Nadie tiene la verdad absoluta. Por eso las democracias, en principio, se diseñaron con una estructura de contrapesos: Ejecutivo, Legislativo y Judicial, todos con funciones distintas, pero necesarias. La idea no es que un solo actor tenga todo el poder, sino que el sistema funcione con la capacidad de autorregularse. Porque el verdadero bien común es la estabilidad institucional, no la victoria de un bando.
Los padres fundadores de Estados Unidos ya advertían que un político con el respaldo de la mayoría podía ser, paradójicamente, el ingrediente perfecto para destruir la democracia desde dentro. No por su popularidad, sino por el riesgo de que esa mayoría deje de cuestionarlo.
La polarización ideológica no es, en sí misma, un problema. En una democracia sana, es natural y necesario que existan diferencias de opinión. Pero hoy enfrentamos una amenaza más profunda y dañina: la polarización afectiva. Es un enemigo silencioso de la democracia que se infiltra en conversaciones, discursos, redes sociales, chats familiares y plataformas de todos los colores.
Como bien explica el profesor y politólogo Mariano Torcal, la polarización afectiva aparece cuando los ciudadanos dejan de comportarse como votantes y se transforman en hinchas fanatizados. Ya no se trata de debatir ideas, sino de odiar al adversario, de deshumanizarlo y verlo como una amenaza existencial.
Cuando eso ocurre, las ideas dejan de importar. La verdad pasa a segundo plano. Lo único que vale es quién lo dijo, no qué se dijo. Se pierde la capacidad de analizar, de contrastar y de exigir. Se acepta cualquier cosa si viene del “bando correcto” y se rechaza todo lo que provenga del “bando contrario”. Tanto así, que las campañas electorales, las propuestas y los debates pierden sentido. Ya no se trata de convencer y cuestionar, sino de medir quién grita más fuerte. No importa qué se diga: si lo dijo “mi candidato”, es verdad; si lo dijo el otro, es mentira.
Este tipo de polarización es profundamente peligrosa para cualquier democracia. Porque cuando la emoción reemplaza al juicio crítico, ya no hay espacio para el diálogo. Y sin diálogo, la política se convierte en guerra.
En Panamá ya vemos señales preocupantes: personas que defienden con fervor a líderes sin importar sus actos; personas que niegan la realidad incluso cuando se les presentan datos irrefutables, porque esos datos “vienen del otro lado”. No importa si algo es cierto o no: solo importa si ayuda a vencer al adversario. Así, la corrupción se justifica, la mentira se tolera y la violencia se minimiza.

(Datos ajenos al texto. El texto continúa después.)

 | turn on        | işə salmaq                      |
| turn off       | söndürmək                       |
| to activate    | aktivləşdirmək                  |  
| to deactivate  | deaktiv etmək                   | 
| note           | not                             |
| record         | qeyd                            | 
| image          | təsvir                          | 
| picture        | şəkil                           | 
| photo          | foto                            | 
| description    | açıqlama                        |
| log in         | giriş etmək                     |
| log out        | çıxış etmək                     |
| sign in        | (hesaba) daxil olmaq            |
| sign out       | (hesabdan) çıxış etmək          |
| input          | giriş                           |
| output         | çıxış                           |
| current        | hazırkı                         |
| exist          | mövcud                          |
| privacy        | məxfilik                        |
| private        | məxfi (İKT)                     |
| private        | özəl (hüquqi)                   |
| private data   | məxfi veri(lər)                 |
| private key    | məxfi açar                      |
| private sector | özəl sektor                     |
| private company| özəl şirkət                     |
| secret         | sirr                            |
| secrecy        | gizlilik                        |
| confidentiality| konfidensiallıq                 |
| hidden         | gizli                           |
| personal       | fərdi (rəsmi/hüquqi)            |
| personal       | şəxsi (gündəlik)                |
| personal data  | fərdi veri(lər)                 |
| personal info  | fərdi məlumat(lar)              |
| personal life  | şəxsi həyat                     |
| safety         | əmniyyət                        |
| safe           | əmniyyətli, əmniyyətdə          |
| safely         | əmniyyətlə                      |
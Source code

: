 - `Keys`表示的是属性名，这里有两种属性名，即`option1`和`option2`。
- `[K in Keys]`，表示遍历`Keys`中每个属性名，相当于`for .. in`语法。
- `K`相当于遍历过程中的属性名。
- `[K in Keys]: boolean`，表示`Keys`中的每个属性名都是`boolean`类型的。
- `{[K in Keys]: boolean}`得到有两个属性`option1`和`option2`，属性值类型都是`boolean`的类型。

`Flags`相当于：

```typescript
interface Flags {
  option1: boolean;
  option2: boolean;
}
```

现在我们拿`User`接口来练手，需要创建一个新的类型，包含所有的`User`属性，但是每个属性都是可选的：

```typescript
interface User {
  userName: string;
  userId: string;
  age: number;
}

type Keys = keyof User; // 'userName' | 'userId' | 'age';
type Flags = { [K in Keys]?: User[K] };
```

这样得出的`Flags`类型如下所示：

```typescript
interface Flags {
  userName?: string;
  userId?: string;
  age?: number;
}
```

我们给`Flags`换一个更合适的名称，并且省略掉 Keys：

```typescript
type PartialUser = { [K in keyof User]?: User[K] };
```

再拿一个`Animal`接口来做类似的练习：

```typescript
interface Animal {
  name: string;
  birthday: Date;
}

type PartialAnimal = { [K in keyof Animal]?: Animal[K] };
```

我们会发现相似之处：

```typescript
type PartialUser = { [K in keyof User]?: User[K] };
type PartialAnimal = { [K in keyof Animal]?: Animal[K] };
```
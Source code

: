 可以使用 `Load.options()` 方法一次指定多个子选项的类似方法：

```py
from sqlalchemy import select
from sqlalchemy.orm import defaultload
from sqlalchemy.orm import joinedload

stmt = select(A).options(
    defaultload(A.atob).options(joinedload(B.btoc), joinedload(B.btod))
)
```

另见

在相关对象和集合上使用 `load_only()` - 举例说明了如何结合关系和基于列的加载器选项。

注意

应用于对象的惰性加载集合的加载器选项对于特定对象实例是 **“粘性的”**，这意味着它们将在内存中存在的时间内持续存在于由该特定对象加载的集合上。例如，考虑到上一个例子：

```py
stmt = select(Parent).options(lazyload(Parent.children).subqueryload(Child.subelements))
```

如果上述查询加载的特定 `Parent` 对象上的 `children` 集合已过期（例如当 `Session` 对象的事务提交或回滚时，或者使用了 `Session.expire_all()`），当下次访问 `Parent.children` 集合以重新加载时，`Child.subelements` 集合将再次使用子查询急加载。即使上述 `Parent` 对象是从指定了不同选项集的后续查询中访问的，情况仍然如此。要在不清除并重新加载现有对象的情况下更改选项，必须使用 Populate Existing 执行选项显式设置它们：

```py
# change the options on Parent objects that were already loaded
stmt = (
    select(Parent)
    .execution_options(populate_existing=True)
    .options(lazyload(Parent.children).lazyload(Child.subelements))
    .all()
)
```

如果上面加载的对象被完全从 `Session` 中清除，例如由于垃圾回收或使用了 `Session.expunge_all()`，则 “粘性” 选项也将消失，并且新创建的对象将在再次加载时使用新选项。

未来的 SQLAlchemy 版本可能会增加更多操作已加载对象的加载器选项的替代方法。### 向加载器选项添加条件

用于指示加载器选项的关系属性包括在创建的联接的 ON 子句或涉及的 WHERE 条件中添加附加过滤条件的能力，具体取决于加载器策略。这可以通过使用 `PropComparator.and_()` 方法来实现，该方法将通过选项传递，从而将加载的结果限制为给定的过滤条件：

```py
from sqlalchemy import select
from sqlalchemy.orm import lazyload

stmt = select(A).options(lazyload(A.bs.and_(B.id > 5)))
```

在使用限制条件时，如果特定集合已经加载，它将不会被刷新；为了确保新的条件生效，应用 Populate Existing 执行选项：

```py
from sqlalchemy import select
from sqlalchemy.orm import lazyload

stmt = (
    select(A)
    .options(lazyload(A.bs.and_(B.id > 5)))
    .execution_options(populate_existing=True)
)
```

El problema no es solo político. Es cultural y profundamente emocional. En una sociedad donde la dignidad de las personas ha sido pisoteada, y donde muchas se sienten abandonadas, burladas o ignoradas por el sistema, no es raro que encuentren “refugio” en una causa que les prometa identidad, pertenencia y dignidad.
Pero ese “refugio” no puede construirse sobre el rechazo absoluto al otro. Porque una sociedad partida en dos no puede construir nada en conjunto.
La democracia necesita ciudadanos críticos, no fanáticos. Necesita personas capaces de votar con el corazón, sí, pero también con la cabeza. Necesita que podamos discutir sin insultar, discrepar sin odiar y cambiar de opinión sin que eso sea visto como una traición.
Solo si somos capaces de salir del torbellino emocional de la polarización afectiva, podremos recuperar algo mucho más valioso que una elección: la capacidad de pensar juntos el futuro de Panamá.
El autor es politólogo especializado en Ciencia Política y Administración Pública.